This makes me also ask if you’re using the HWE on ubuntu ?

@ChuckPa Thanks for your help! Embarrassingly for me, I didn’t know what HWE was until I looked it up after reading your post. I’m still not 100% sure, but if I run hwe-support-status --verbose I get the following response:

Your Hardware Enablement Stack (HWE) is supported until May 2029.

Which I think means that it’s enabled.

When I open /lib/udev/rules.d/60-plex-hw-transcoding.rules I see it contains only one line:

SUBSYSTEM==“drm”, GROUP=“video” , MODE=“0660”

Note: this is also showing the video group, not render

sudo udevadm --trigger returns udevadm: unrecognized option '--trigger'.

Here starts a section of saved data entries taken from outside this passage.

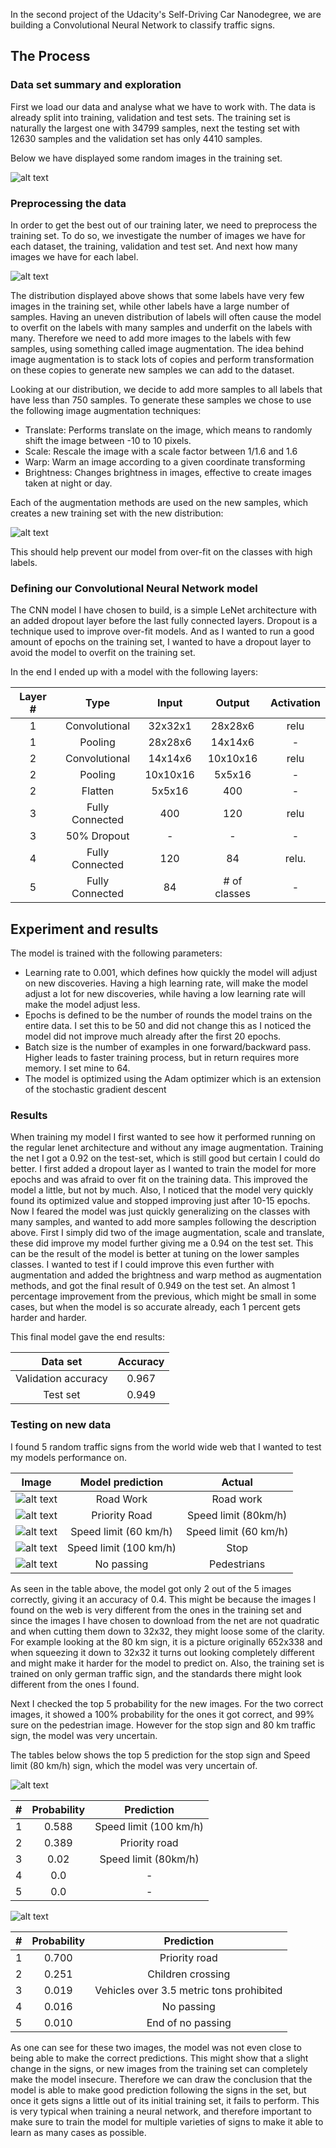 
In the second project of the Udacity's Self-Driving Car Nanodegree, we are building a Convolutional Neural Network to classify traffic signs.

## The Process

### Data set summary and exploration

First we load our data and analyse what we have to work with. The data is already split into training, validation and test sets. The training set is naturally the largest one with 34799 samples, next the testing set with 12630 samples and the validation set has only 4410 samples. 

Below we have displayed some random images in the training set. 

![alt text](examples/traffic_signs_examples.png)


### Preprocessing the data

In order to get the best out of our training later, we need to preprocess the training set.
To do so, we investigate the number of images we have for each dataset, the training, validation and test set. And next how many images we have for each label.

![alt text](examples/label_distribution.png)

The distribution displayed above shows that some labels have very few images in the training set, while other labels have a large number of samples. 
Having an uneven distribution of labels will often cause the model to overfit on the labels with many samples and underfit on the labels with many. 
Therefore we need to add more images to the labels with few samples, using something called image augmentation. 
The idea behind image augmentation is to stack lots of copies and perform transformation on these copies to generate new samples we can add to the dataset. 

Looking at our distribution, we decide to add more samples to all labels that have less than 750 samples. To generate these samples we chose to use the following image augmentation techniques:

- Translate: Performs translate on the image, which means to randomly shift the image between -10 to 10 pixels.
- Scale: Rescale the image with a scale factor between 1/1.6 and 1.6
- Warp: Warm an image according to a given coordinate transforming
- Brightness: Changes brightness in images, effective to create images taken at night or day.

Each of the augmentation methods are used on the new samples, which creates a new training set with the new distribution:

![alt text](examples/new_distribution.png)

This should help prevent our model from over-fit on the classes with high labels.

### Defining our Convolutional Neural Network model

The CNN model I have chosen to build, is a simple LeNet architecture with an added dropout layer before the last fully connected layers. Dropout is a technique used to improve over-fit models. And as I wanted to run a good amount of epochs on the training set, I wanted to have a dropout layer to avoid the model to overfit on the training set. 

In the end I ended up with a model with the following layers:


| Layer # | Type | Input | Output | Activation
:-------------------------:|:-------------------------:|:-------------------------:|:-------------------------:|:-------------------------:
1 | Convolutional | 32x32x1 | 28x28x6 | relu
1 | Pooling | 28x28x6 | 14x14x6 | -
2 | Convolutional | 14x14x6 | 10x10x16 | relu
2 | Pooling | 10x10x16 | 5x5x16 | -
2 | Flatten | 5x5x16 | 400 | -
3 | Fully Connected | 400 | 120 | relu
3 | 50% Dropout | - | - | - |
4 | Fully Connected | 120 | 84 | relu.
5 | Fully Connected | 84 | # of classes | -

## Experiment and results

The model is trained with the following parameters: 
- Learning rate to 0.001, which defines how quickly the model will adjust on new discoveries. Having a high learning rate, will make the model adjust a lot for new discoveries, while having a low learning rate will make the model adjust less. 
- Epochs is defined to be the number of rounds the model trains on the entire data. I set this to be 50 and did not change this as I noticed the model did not improve much already after the first 20 epochs.
- Batch size is the number of examples in one forward/backward pass. Higher leads to faster training process, but in return requires more memory. I set mine to 64.
- The model is optimized using the Adam optimizer which is an extension of the stochastic gradient descent

### Results

When training my model I first wanted to see how it performed running on the regular lenet architecture and without any image augmentation. Training the net I got a 0.92 on the test-set, which is still good but certain I could do better. I first added a dropout layer as I wanted to train the model for more epochs and was afraid to over fit on the training data. This improved the model a little, but not by much. Also, I noticed that the model very quickly found its optimized value and stopped improving just after 10-15 epochs. 
Now I feared the model was just quickly generalizing on the classes with many samples, and wanted to add more samples following the description above. First I simply did two of the image augmentation, scale and translate, these did improve my model further giving me a 0.94 on the test set. This can be the result of the model is better at tuning on the lower samples classes. I wanted to test if I could improve this even further with augmentation and added the brightness and warp method as augmentation methods, and got the final result of 0.949 on the test set. 
An almost 1 percentage improvement from the previous, which might be small in some cases, but when the model is so accurate already, each 1 percent gets harder and harder.

This final model gave the end results:

| Data set | Accuracy
:-------------------------:|:-------------------------:
Validation accuracy | 0.967
Test set | 0.949



### Testing on new data

I found 5 random traffic signs from the world wide web that I wanted to test my models performance on.

| Image             |  Model prediction | Actual |
:-------------------------:|:-------------------------:|:-------------------------:
![alt text](german_traffic_sign/01.jpg) <!-- .element height="250px" width="250px" --> |  Road Work  | Road work
![alt text](german_traffic_sign/80_km.jpg) <!-- .element height="250px" width="250px" --> | Priority Road | Speed limit (80km/h)
![alt text](german_traffic_sign/images.jpeg) <!-- .element height="250px" width="250px" --> | Speed limit (60 km/h) | Speed limit (60 km/h)
![alt text](german_traffic_sign/images_stop.jpeg) <!-- .element height="250px" width="250px" --> | Speed limit (100 km/h) | Stop
![alt text](german_traffic_sign/pedestrian-crossing-sign.jpg) <!-- .element height="250px" width="250px" --> | No passing | Pedestrians

As seen in the table above, the model got only 2 out of the 5 images correctly, giving it an accuracy of 0.4. This might be because the images I found on the web is very different from the ones in the training set and since the images I have chosen to download from the net are not quadratic and when cutting them down to 32x32, they might loose some of the clarity. For example looking at the 80 km sign, it is a picture originally 652x338 and when squeezing it down to 32x32 it turns out looking completely different and might make it harder for the model to predict on. Also, the training set is trained on only german traffic sign, and the standards there might look different from the ones I found. 


Next I checked the top 5 probability for the new images. For the two correct images, it showed a 100% probability for the ones it got correct, and 99% sure on the pedestrian image. However for the stop sign and 80 km traffic sign, the model was very uncertain. 

The tables below shows the top 5 prediction for the stop sign and Speed limit (80 km/h) sign, which the model was very uncertain of.

![alt text](german_traffic_sign/images_stop.jpeg)

| # | Probability | Prediction
:-------------------------:|:-------------------------:|:-------------------------:
 1 | 0.588 | Speed limit (100 km/h) 
 2 | 0.389 | Priority road
 3 | 0.02 | Speed limit (80km/h)
 4 | 0.0 | -
 5 | 0.0 | -
 
 
 ![alt text](german_traffic_sign/80_km.jpg)
 
 | # | Probability | Prediction
 :-------------------------:|:-------------------------:|:-------------------------:
  1 | 0.700 | Priority road
  2 | 0.251 | Children crossing
  3 | 0.019 | Vehicles over 3.5 metric tons prohibited
  4 | 0.016 | No passing
  5 | 0.010 | End of no passing
  
  As one can see for these two images, the model was not even close to being able to make the correct predictions. This might show that a slight change in the signs, or new images from the training set can completely make the model insecure. Therefore we can draw the conclusion that the model is able to make good prediction following the signs in the set, but once it gets signs a little out of its initial training set, it fails to perform. This is very typical when training a neural network, and therefore important to make sure to train the model for multiple varieties of signs to make it able to learn as many cases as possible.
 
 
 

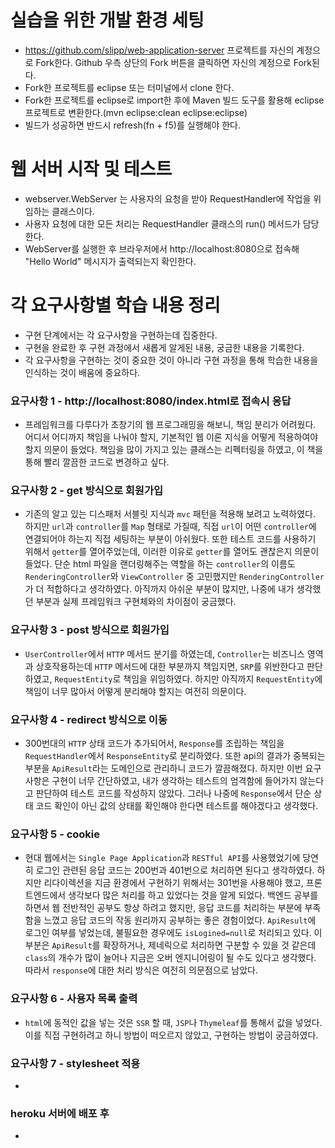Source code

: # 실습을 위한 개발 환경 세팅
* https://github.com/slipp/web-application-server 프로젝트를 자신의 계정으로 Fork한다. Github 우측 상단의 Fork 버튼을 클릭하면 자신의 계정으로 Fork된다.
* Fork한 프로젝트를 eclipse 또는 터미널에서 clone 한다.
* Fork한 프로젝트를 eclipse로 import한 후에 Maven 빌드 도구를 활용해 eclipse 프로젝트로 변환한다.(mvn eclipse:clean eclipse:eclipse)
* 빌드가 성공하면 반드시 refresh(fn + f5)를 실행해야 한다.

# 웹 서버 시작 및 테스트
* webserver.WebServer 는 사용자의 요청을 받아 RequestHandler에 작업을 위임하는 클래스이다.
* 사용자 요청에 대한 모든 처리는 RequestHandler 클래스의 run() 메서드가 담당한다.
* WebServer를 실행한 후 브라우저에서 http://localhost:8080으로 접속해 "Hello World" 메시지가 출력되는지 확인한다.

# 각 요구사항별 학습 내용 정리
* 구현 단계에서는 각 요구사항을 구현하는데 집중한다. 
* 구현을 완료한 후 구현 과정에서 새롭게 알게된 내용, 궁금한 내용을 기록한다.
* 각 요구사항을 구현하는 것이 중요한 것이 아니라 구현 과정을 통해 학습한 내용을 인식하는 것이 배움에 중요하다. 

### 요구사항 1 - http://localhost:8080/index.html로 접속시 응답
* 프레임워크를 다루다가 초창기의 웹 프로그래밍을 해보니, 책임 분리가 어려웠다. 어디서 어디까지 책임을 나눠야 할지, 기본적인 웹 이론 지식을 어떻게 적용하여야 할지 의문이 들었다. 책임을 많이 가지고 있는 클래스는 리펙터링을 하였고, 이 책을 통해 빨리 깔끔한 코드로 변경하고 싶다.

### 요구사항 2 - get 방식으로 회원가입
* 기존의 알고 있는 디스패처 서블릿 지식과 `mvc` 패턴을 적용해 보려고 노력하였다. 하지만 `url`과 `controller`를 `Map` 형태로 가질때, 직접 `url`이 어떤 `controller`에 연결되어야 하는지 직접 세팅하는 부분이 아쉬웠다. 또한 테스트 코드를 사용하기 위해서 `getter`를 열어주었는데, 이러한 이유로 `getter`를 열어도 괜찮은지 의문이 들었다. 단순 html 파일을 랜더링해주는 역할을 하는 `controller`의 이름도 `RenderingController`와 `ViewController` 중 고민했지만 `RenderingController`가 더 적합하다고 생각하였다. 아직까지 아쉬운 부분이 많지만, 나중에 내가 생각했던 부분과 실제 프레임워크 구현체와의 차이점이 궁금했다.

### 요구사항 3 - post 방식으로 회원가입
* `UserController`에서 `HTTP` 메서드 분기를 하였는데, `Controller`는 비즈니스 영역과 상호작용하는데 `HTTP` 메서드에 대한 부분까지 책임지면, `SRP`를 위반한다고 판단하였고, `RequestEntity`로 책임을 위임하였다. 하지만 아직까지 `RequestEntity`에 책임이 너무 많아서 어떻게 분리해야 할지는 여전히 의문이다.

### 요구사항 4 - redirect 방식으로 이동
* 300번대의 `HTTP` 상태 코드가 추가되어서, `Response`를 조립하는 책임을 `RequestHandler`에서 `ResponseEntity`로 분리하였다. 또한 api의 결과가 중복되는 부분을 `ApiResult`라는 도메인으로 관리하니 코드가 깔끔해졌다. 하지만 이번 요구사항은 구현이 너무 간단하였고, 내가 생각하는 테스트의 엄격함에 들어가지 않는다고 판단하여 테스트 코드를 작성하지 않았다. 그러나 나중에 `Response`에서 단순 상태 코드 확인이 아닌 값의 상태를 확인해야 한다면 테스트를 해야겠다고 생각했다.

### 요구사항 5 - cookie
* 현대 웹에서는 `Single Page Application`과 `RESTful API`를 사용했었기에 당연히 로그인 관련된 응답 코드는 200번과 401번으로 처리하면 된다고 생각하였다. 하지만 리다이렉션을 지금 환경에서 구현하기 위해서는 301번을 사용해야 했고, 프론트엔드에서 생각보다 많은 처리를 하고 있었다는 것을 알게 되었다. 백엔드 공부를 하면서 웹 전반적인 공부도 항상 하려고 했지만, 응답 코드를 처리하는 부분에 부족함을 느꼈고 응답 코드의 작동 원리까지 공부하는 좋은 경험이었다. `ApiResult`에 로그인 여부를 넣었는데, 불필요한 경우에도 `isLogined=null`로 처리되고 있다. 이 부분은 `ApiResult`를 확장하거나, 제네릭으로 처리하면 구분할 수 있을 것 같은데 `class`의 개수가 많이 늘어나 지금은 오버 엔지니어링이 될 수도 있다고 생각했다. 따라서 `response`에 대한 처리 방식은 여전히 의문점으로 남았다.

### 요구사항 6 - 사용자 목록 출력
* `html`에 동적인 값을 넣는 것은 `SSR` 할 때, `JSP`나 `Thymeleaf`를 통해서 값을 넣었다. 이를 직접 구현하려고 하니 방법이 떠오르지 않았고, 구현하는 방법이 궁금하였다.

### 요구사항 7 - stylesheet 적용
*

### heroku 서버에 배포 후
* 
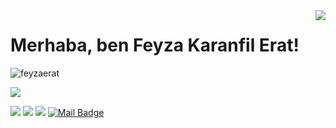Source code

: <img align='right' src="https://github-readme-stats.vercel.app/api?username=feyzaerat&show_icons=true">

# Merhaba, ben Feyza Karanfil Erat!
<p align="left"> <img src="https://komarev.com/ghpvc/?username=feyzaerat" alt="feyzaerat" /> </p>

[![](https://img.shields.io/github/followers/feyzaerat?style=social)](https://www.github.com/feyzaerat)

[![](https://img.shields.io/badge/CV-1589F0?&style=for-the-badge&logo=fke&logoColor=white)](https://demo.feyzaerat.com.tr/)
[![](https://img.shields.io/badge/feyzaerat.com.tr-5ea266?&style=for-the-badge&logo=fke&logoColor=white)](https://www.feyzaerat.com.tr/)
[![](https://img.shields.io/badge/linkedin-%230077B5.svg?&style=for-the-badge&logo=linkedin&logoColor=white)](https://www.linkedin.com/in/feyzakaranfilerat/)
[![Mail Badge](https://img.shields.io/badge/feyzakrnfl@gmail.com-c14438?style=for-the-badge&logo=Gmail&logoColor=white&link=mailto:mertcobanov@gmail.com)](mailto:feyzakrnfl@gmail.com)


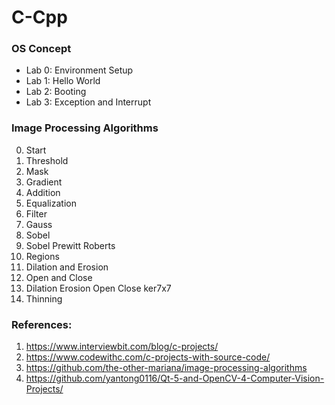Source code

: # C-Cpp

### OS Concept
- Lab 0: Environment Setup
- Lab 1: Hello World
- Lab 2: Booting
- Lab 3: Exception and Interrupt

### Image Processing Algorithms
0. Start
1. Threshold
2. Mask
3. Gradient
4. Addition
5. Equalization
6. Filter
7. Gauss
8. Sobel
9. Sobel Prewitt Roberts
10. Regions
11. Dilation and Erosion
12. Open and Close
13. Dilation Erosion Open Close ker7x7
14. Thinning

### References: 
1. https://www.interviewbit.com/blog/c-projects/
2. https://www.codewithc.com/c-projects-with-source-code/
3. https://github.com/the-other-mariana/image-processing-algorithms
4. https://github.com/yantong0116/Qt-5-and-OpenCV-4-Computer-Vision-Projects/

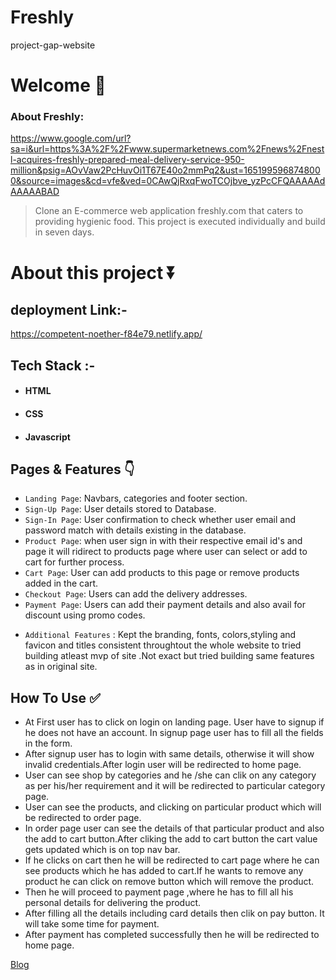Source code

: # Freshly
project-gap-website


# Welcome :wave:

### About Freshly:

https://www.google.com/url?sa=i&url=https%3A%2F%2Fwww.supermarketnews.com%2Fnews%2Fnestl-acquires-freshly-prepared-meal-delivery-service-950-million&psig=AOvVaw2PcHuvOi1T67E40o2mmPq2&ust=1651995968748000&source=images&cd=vfe&ved=0CAwQjRxqFwoTCOjbve_yzPcCFQAAAAAdAAAAABAD

> Clone an E-commerce web application freshly.com that caters to providing hygienic food. This project is executed individually and build in seven days.

# About this project ⏬

<!-- ## Run Locally :-
``git clone https://github.com/Omkarsalunkhe09/lifestyle.git``

## Go to project directory:- 
`cd lifestyle` -->


## deployment Link:-
https://competent-noether-f84e79.netlify.app/

## Tech Stack :- 

- #### HTML
- #### CSS
- #### Javascript

## Pages & Features :point_down:

- `Landing Page`: Navbars, categories and footer section.
- `Sign-Up Page`: User details stored to Database.
- `Sign-In Page`: User confirmation to check whether user email and password match with details existing in the database.
- `Product Page`: when user sign in with their respective email id's and  page it will ridirect to products page where user can select or add to cart for further process.
- `Cart Page`: User can add products to this page or remove products added in the cart.
- `Checkout Page`: Users can add the delivery addresses.
- `Payment Page`: Users can add their payment details and also avail for discount using promo codes.
<!-- - `Order Processing Page` : setTimout function is used to emulate original payment flow. -->
- `Additional Features` : Kept the branding, fonts, colors,styling and favicon and titles consistent throughtout the whole website to tried building atleast mvp of site .Not exact but tried  building same features as in original site.
 
## How To Use ✅

- At First user has to click on login on landing page. User have to signup if he does not have an account. In signup page user has to  fill  all the fields in the form.
- After signup user has to login with same details, otherwise it will show invalid credentials.After login user will be redirected to home page.
- User can see shop by categories and he /she can clik on any category as per his/her requirement and it will be redirected to particular category page.
- User can see the products, and clicking on particular product which will be redirected to order page.
- In order page user can see the details of that particular product and also the add to cart button.After cliking the add to cart button the cart value gets updated which is on top nav bar.
- If he clicks on cart then he will be redirected to cart page where he can see products which he has added to cart.If he wants to remove any product he can click on remove button which will remove the product. 
- Then he will proceed to payment page ,where he has to fill all his personal details for delivering the product.
- After filling all the details including card details then clik on pay button. It will take some time for payment.
- After payment has completed successfully then he will be redirected to home page.



<!-- ## Screenshots :- 
## For more details :- ![frontpage](https://user-images.githubusercontent.com/96103401/158800507-f60b4236-f11f-4bc9-88dc-e89f386f7fbb.png) -->

[Blog](https://medium.com/@amarkrsoni8989/project-to-make-clone-of-freshly-an-e-commerce-of-food-ef306e10ae0)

Using sudo udevadm trigger (without the dashes), after changing the GROUP in /lib/udev/rules.d/60-plex-hw-transcoding.rules to render, does change the /dev/dri group change to render. As seen below:

/dev/dri:
total 0
drwxr-xr-x 3 root root 100 Jan 28 10:12 .
drwxr-xr-x 20 root root 4720 Jan 28 10:42
drwxr-xr-x 2 root root 80 Jan 28 10:12 by-path
crw-rw----+ 1 root render 226, 1 Jan 28 16:06 card1
crw-rw----+ 1 root render 226, 128 Jan 28 16:06 renderD128

/dev/dri/by-path:
total 0
drwxr-xr-x 2 root root 80 Jan 28 10:12 .
drwxr-xr-x 3 root root 100 Jan 28 10:12
lrwxrwxrwx 1 root root 8 Jan 28 10:12 pci-0000:00:02.0-card…/card1
lrwxrwxrwx 1 root root 13 Jan 28 10:12 pci-0000:00:02.0-render…/renderD128

Unfortunately, transcoding still seems to be software only.

So, I’ve uploaded another log file.
Plex Media Server Logs_2025-01-28_16-17-49.zip (3.9 MB)

My apologies.

The command is sudo udevadm trigger
There is no -- in Ubuntu udev.

I’m really confused why your machine comes up with video when mine comes up with render

If you want to try changing it, you only need to edit the group name in the
/lib/udev/rules.d/60-plex-hw-transcoding.rules file to be render and run sudo udevadm trigger to make it effective.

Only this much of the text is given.